The Problem with Food and Authenticity, Part Two: Your Mom

By Chantal Braganza

Part Two: Your Mom

There is a blog post by Lea Zeltserman I keep returning to when I think about this. She was reacting to a New York Times review of a hip, nostalgic and probably quite nice Brooklyn deli called Mile End. The kind of place that makes noodles for its kasha varnishkes by hand, because that’s the way the owner’s great-grandmother made it, and was therefore the right way. Neither would ever buy their bow tie-shaped pasta at a store.

“No, she didn’t,” writes Zeltzerman, “and neither did my Russian great-grandmother. Clearly. But they weren’t trying to pass on a sense of authenticity out of the goodness of their hearts. Our grandmothers didn’t buy noodles at the store because they couldn’t. There were no store noodles to be had, and if there had been, they wouldn’t have had the money. What they got to do was spend an entire day in the kitchen making handmade noodles. Now, those same constricts of poverty have become laden with moral implications.”

Those moral implications probably merit a post of their own, but I will try to be brief. When we talk about the cooking of immigrant mothers, grand-mothers, great-grands and such, we’re honouring tradition and keeping cuisines alive and yes, that’s great. Opening up a restaurant that pays tribute to the way your grandmother cooks is a lovely sentiment.

But so often overlooked are the constraints that historically drove the way we cooked in so many parts of the world; how poverty got us to use what we had in the best possible way, and how when I say “us” I mostly mean women.
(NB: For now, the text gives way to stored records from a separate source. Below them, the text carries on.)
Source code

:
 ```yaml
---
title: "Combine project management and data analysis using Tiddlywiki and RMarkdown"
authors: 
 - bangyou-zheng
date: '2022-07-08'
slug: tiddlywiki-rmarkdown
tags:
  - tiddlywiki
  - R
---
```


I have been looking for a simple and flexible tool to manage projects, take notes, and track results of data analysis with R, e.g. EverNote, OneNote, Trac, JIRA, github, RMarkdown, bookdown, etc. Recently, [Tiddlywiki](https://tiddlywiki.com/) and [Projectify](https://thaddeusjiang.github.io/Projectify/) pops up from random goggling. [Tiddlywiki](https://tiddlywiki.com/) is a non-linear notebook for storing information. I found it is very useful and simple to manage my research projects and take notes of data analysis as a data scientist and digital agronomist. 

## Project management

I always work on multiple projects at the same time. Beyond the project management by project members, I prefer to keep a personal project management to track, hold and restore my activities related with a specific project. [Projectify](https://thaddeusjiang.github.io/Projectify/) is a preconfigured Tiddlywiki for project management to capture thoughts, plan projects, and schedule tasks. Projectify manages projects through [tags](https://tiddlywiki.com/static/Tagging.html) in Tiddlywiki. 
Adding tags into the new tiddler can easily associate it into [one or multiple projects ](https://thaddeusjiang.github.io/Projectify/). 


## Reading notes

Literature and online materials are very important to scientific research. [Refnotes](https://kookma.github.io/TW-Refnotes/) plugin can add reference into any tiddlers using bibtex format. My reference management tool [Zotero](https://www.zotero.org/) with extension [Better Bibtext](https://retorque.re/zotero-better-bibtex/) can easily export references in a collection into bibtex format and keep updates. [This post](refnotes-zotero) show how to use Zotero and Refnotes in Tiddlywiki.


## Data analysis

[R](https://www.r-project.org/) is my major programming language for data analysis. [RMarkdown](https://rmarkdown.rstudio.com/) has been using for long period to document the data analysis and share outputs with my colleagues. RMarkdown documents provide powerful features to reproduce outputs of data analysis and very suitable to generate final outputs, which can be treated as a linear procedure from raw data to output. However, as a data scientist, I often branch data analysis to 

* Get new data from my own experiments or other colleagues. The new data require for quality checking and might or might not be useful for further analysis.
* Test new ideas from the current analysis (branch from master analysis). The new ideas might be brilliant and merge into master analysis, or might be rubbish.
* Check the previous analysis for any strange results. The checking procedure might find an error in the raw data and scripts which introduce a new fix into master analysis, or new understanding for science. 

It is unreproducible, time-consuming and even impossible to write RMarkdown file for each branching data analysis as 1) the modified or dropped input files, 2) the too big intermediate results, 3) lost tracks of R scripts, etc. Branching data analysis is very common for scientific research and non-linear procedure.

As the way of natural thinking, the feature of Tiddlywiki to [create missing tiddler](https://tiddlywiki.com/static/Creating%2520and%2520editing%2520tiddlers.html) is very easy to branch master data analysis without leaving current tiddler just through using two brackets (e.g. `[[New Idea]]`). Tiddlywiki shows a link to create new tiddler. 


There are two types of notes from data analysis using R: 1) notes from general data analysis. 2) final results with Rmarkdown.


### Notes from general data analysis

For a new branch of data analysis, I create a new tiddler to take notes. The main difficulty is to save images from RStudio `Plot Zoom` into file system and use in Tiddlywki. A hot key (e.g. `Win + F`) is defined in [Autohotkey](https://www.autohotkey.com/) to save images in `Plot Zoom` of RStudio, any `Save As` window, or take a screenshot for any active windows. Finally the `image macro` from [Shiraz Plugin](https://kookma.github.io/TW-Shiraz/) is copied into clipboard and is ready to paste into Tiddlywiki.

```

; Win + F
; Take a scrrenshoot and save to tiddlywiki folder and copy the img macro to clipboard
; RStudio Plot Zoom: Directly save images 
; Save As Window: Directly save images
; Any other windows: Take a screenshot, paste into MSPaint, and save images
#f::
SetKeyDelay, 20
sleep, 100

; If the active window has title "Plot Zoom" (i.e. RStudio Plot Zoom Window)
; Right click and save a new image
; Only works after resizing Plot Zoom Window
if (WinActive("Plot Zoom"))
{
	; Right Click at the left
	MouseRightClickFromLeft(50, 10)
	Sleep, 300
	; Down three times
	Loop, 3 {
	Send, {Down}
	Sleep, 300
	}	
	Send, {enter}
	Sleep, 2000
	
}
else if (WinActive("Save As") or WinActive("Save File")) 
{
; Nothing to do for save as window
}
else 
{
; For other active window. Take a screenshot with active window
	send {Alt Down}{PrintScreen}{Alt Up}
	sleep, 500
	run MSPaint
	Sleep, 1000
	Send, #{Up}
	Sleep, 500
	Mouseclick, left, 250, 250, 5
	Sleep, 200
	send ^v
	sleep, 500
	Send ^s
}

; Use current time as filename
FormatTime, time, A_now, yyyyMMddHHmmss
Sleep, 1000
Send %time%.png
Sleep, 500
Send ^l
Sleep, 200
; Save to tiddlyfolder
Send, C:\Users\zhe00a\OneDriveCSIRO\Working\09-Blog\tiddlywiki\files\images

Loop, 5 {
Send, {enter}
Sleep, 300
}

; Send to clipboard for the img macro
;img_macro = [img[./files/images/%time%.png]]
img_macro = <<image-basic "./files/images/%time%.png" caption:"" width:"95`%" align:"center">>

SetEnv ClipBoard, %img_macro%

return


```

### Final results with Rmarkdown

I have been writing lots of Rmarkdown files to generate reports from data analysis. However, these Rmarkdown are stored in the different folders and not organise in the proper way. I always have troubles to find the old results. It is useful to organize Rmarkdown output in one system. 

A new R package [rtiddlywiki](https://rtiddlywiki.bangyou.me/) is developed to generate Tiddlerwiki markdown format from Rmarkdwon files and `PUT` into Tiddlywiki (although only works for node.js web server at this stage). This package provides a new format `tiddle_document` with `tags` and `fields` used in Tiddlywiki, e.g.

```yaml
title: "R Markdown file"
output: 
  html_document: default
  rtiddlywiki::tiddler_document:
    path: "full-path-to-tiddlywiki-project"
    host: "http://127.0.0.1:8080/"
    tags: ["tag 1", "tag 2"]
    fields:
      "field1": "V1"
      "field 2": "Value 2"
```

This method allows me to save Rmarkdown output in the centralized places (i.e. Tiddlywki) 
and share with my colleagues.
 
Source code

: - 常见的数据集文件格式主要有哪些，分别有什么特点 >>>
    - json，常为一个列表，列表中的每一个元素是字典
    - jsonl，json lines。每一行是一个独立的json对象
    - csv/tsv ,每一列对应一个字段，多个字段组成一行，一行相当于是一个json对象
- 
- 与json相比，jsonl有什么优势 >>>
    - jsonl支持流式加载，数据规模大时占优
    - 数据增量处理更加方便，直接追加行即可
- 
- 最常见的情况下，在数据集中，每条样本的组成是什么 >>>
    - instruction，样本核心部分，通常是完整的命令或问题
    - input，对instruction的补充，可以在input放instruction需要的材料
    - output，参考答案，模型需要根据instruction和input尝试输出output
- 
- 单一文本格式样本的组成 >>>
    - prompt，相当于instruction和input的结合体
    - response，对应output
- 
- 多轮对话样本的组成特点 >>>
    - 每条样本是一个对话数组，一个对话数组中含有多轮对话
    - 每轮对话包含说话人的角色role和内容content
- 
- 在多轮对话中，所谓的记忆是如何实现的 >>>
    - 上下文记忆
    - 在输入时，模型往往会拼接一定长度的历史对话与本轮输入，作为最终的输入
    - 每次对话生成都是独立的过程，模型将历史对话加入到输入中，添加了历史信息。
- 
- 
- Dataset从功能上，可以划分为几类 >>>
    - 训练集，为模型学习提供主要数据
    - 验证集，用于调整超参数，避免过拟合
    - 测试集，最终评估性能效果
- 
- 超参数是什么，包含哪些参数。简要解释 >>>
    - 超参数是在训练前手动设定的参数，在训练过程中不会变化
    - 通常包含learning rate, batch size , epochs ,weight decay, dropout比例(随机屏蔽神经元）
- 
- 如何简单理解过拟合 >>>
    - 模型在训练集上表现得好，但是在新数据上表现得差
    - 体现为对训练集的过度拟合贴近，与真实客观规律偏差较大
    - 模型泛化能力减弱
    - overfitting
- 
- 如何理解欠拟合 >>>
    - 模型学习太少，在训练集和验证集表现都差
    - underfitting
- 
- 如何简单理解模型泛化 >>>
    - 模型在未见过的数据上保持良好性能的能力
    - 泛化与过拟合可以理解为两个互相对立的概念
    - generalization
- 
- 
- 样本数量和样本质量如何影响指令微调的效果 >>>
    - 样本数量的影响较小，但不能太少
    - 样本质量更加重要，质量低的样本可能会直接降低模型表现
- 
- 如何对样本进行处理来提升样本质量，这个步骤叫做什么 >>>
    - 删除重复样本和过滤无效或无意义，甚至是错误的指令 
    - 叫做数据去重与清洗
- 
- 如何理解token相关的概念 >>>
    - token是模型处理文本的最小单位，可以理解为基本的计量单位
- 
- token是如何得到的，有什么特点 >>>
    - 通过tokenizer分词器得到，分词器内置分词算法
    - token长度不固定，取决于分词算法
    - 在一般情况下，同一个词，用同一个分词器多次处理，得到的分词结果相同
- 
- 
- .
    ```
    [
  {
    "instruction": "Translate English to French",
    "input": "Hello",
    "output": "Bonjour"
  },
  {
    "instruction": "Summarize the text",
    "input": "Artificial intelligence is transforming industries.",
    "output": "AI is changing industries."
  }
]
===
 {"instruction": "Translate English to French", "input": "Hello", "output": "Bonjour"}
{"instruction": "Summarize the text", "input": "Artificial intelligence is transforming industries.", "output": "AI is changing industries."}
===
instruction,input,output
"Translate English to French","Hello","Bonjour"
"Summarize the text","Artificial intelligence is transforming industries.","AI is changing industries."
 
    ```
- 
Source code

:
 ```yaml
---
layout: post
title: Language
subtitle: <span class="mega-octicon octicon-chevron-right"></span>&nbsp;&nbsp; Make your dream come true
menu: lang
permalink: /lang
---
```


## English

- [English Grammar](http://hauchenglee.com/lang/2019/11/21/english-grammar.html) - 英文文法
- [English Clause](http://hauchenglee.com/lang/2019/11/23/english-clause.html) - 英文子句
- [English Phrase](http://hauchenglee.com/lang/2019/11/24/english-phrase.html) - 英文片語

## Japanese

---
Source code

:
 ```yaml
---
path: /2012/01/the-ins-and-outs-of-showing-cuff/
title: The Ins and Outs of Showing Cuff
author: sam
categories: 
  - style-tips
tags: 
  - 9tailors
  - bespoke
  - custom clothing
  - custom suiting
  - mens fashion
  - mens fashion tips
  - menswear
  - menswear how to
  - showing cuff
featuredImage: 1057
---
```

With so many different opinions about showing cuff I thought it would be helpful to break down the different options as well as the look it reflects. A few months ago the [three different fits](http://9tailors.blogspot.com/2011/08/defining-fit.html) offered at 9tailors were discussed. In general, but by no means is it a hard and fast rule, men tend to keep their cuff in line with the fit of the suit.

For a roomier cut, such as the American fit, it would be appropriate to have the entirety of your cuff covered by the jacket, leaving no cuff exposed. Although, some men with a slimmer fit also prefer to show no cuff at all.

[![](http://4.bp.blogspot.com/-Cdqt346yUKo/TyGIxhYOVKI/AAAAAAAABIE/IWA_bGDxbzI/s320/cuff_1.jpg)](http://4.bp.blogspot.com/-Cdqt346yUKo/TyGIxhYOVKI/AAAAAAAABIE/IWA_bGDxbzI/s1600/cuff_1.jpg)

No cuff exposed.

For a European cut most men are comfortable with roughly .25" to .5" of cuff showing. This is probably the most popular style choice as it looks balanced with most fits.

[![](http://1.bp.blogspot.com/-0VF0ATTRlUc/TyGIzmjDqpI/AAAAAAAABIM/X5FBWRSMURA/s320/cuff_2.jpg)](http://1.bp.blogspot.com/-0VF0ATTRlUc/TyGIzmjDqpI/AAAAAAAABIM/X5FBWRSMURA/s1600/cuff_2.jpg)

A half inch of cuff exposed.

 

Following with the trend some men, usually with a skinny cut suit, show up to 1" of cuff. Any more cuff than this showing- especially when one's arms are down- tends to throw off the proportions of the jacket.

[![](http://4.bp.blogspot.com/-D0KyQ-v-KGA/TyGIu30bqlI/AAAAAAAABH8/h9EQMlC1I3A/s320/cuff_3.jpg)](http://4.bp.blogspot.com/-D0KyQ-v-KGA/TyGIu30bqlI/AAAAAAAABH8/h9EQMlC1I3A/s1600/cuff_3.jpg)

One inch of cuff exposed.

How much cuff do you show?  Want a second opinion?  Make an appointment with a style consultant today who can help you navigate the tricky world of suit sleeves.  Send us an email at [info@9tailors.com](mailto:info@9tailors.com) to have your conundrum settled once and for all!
What’s interesting is that those same constrictions of access and availability that produced the kind of cooking we lovingly look back on—the breads, the hand-made noodles, the soups made of pig parts boiled down for six hours—manifest themselves in almost opposite ways now. Those store-bought noodles? Cheaper and faster than making them by hand. And you can forget about that pig soup (or in Mexico, pozole) if you’re working a full-time job.

As wonderful a cook she is now, my mom came here in the early eighties knowing only how to make steak and fries. She and my dad, she says, were plumper as newlyweds, and it took her years to learn how to cook like my grandmother.

There’s only two things in my mom’s Mexican repertoire that she makes in the strictest sense authentically. She makes them exceptionally well. The first is sopa de fideo, a kind of chicken noodle soup that’s little more than chicken fat, garlic, tomatoes and lime. The second is tortillas, a two-ingredient staple I’d challenge anyone to make as puffy and sweet as she does. (But please, don’t ever tell her I said that.)

If you ask me, my mom’s a hell of a lot better with things like bhindi masala and butter chicken. It’s just what she likes to make.